The fear. Her scream. The light fading from her eyes as her heart gave out.

The hollowness came afterward.

How unbearable it was.

His brother, with the power to pull her soul from the River of the Dead, refused to help him, and Elyōn was deaf to his pleas no matter how much he begged.

Then came a grief poisoned by his ire.

Without his magic to sustain his Shadow Keep, Alora’s body now rotted beneath the rubble. Rune didn’t want to imagine her flesh decaying. So, he let the silence have him. He didn’t move, waiting to wither to stone. Hoping the sun would burn deep enough to render him ash.

Yet even death was a privilege that Elyōn denied him.

Morning arrived with the sun shining brightly through the small opening in the cavern. Rune’s bones ached beneath the echo of pain, though he hardly noticed it anymore.

He was lost to the stillness, until he heard the whisper of a melody.
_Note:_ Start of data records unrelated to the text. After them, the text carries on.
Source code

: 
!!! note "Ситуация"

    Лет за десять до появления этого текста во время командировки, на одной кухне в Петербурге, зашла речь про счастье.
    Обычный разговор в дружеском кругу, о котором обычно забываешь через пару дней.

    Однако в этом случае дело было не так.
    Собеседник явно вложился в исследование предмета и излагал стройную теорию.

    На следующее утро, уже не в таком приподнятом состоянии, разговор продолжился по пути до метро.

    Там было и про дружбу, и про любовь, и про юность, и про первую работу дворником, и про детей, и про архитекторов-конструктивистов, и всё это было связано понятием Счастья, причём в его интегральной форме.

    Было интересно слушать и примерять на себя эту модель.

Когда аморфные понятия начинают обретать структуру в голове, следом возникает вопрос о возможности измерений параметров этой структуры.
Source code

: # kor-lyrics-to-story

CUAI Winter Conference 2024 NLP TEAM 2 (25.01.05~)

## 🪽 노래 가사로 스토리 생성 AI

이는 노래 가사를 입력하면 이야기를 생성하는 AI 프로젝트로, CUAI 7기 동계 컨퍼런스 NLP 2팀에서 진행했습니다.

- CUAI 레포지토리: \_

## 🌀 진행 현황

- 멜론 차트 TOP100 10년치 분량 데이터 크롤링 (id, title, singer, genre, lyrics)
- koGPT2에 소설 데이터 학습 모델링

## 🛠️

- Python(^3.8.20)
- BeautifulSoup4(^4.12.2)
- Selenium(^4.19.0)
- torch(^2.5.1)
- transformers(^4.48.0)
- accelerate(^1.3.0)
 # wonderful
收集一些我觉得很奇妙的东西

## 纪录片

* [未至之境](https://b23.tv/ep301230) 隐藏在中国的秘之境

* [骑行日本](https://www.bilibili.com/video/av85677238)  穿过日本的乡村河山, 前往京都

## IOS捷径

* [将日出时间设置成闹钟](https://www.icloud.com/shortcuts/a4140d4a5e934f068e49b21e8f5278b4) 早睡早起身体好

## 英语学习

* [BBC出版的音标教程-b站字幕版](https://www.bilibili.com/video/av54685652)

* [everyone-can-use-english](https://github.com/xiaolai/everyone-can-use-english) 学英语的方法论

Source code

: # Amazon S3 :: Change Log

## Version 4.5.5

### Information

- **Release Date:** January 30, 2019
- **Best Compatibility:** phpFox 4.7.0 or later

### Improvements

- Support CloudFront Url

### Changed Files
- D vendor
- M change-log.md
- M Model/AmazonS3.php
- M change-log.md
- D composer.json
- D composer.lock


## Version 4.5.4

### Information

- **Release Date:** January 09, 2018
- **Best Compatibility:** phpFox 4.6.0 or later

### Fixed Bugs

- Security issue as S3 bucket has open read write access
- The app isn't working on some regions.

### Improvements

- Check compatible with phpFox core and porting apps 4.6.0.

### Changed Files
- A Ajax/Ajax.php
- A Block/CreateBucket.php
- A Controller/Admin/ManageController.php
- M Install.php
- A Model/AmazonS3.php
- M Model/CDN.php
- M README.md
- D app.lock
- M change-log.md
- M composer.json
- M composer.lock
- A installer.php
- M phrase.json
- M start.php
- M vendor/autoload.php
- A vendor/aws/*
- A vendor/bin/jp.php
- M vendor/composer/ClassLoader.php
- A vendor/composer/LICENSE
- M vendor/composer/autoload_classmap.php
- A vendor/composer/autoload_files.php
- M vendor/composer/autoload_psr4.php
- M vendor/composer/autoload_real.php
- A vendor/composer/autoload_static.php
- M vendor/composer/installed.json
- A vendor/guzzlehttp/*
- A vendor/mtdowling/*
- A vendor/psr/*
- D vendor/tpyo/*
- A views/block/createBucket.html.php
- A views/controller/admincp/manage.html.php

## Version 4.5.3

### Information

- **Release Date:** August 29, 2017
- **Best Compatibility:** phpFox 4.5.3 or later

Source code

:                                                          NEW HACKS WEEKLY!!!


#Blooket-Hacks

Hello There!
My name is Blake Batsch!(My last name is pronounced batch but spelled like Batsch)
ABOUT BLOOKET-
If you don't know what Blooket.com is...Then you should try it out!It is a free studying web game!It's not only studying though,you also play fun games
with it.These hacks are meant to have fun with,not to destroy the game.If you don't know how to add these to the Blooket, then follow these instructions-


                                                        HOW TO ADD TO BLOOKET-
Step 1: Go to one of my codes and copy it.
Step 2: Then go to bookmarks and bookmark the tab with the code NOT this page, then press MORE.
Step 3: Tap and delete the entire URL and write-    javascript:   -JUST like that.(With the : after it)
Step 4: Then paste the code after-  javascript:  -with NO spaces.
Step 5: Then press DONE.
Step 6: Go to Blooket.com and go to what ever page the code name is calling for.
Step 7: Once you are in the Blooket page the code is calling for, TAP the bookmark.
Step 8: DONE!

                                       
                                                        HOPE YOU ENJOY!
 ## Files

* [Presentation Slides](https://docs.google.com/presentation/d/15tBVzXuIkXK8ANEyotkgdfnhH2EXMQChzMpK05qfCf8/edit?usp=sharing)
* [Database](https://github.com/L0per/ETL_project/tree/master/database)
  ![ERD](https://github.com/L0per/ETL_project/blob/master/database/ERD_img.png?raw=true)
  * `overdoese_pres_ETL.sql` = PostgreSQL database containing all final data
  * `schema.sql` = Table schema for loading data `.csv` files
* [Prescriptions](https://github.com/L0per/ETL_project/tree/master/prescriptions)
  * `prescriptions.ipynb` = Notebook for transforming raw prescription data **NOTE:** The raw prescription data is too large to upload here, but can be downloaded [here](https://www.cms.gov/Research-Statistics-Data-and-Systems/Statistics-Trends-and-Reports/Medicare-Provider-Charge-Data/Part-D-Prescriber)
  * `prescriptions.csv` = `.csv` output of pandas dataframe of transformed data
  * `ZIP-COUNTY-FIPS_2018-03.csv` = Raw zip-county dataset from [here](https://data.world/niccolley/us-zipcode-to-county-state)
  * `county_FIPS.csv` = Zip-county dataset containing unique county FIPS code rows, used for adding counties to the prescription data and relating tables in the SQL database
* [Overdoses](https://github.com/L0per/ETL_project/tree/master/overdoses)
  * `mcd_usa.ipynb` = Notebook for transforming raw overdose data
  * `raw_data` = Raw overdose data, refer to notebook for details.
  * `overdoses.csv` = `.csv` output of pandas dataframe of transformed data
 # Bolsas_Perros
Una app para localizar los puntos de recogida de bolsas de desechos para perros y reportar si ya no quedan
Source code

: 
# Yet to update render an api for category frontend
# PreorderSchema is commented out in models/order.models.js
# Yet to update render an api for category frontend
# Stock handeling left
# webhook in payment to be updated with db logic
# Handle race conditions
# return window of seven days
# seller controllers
The cadence of a voice carried on the wind.

A familiar voice he knew better than his own—singing his song.

Rune’s eyes snapped open.

The dust and debris tumbled from his form as he slowly rose onto his haunches, staring up at the opening. The voice grew clearer and the shadows stirred.

Calla! he bellowed down their mental link.

“No need to shout, sire.” She arose from the dark, something glinting in her gaze. “I have been awaiting your summons for when you at last surfaced from your woes to notice where we are.”

He stared at the opening. “You said we are in Argyle.”

“We are.” Her lips curved. “A hundred and fifty years in the past.”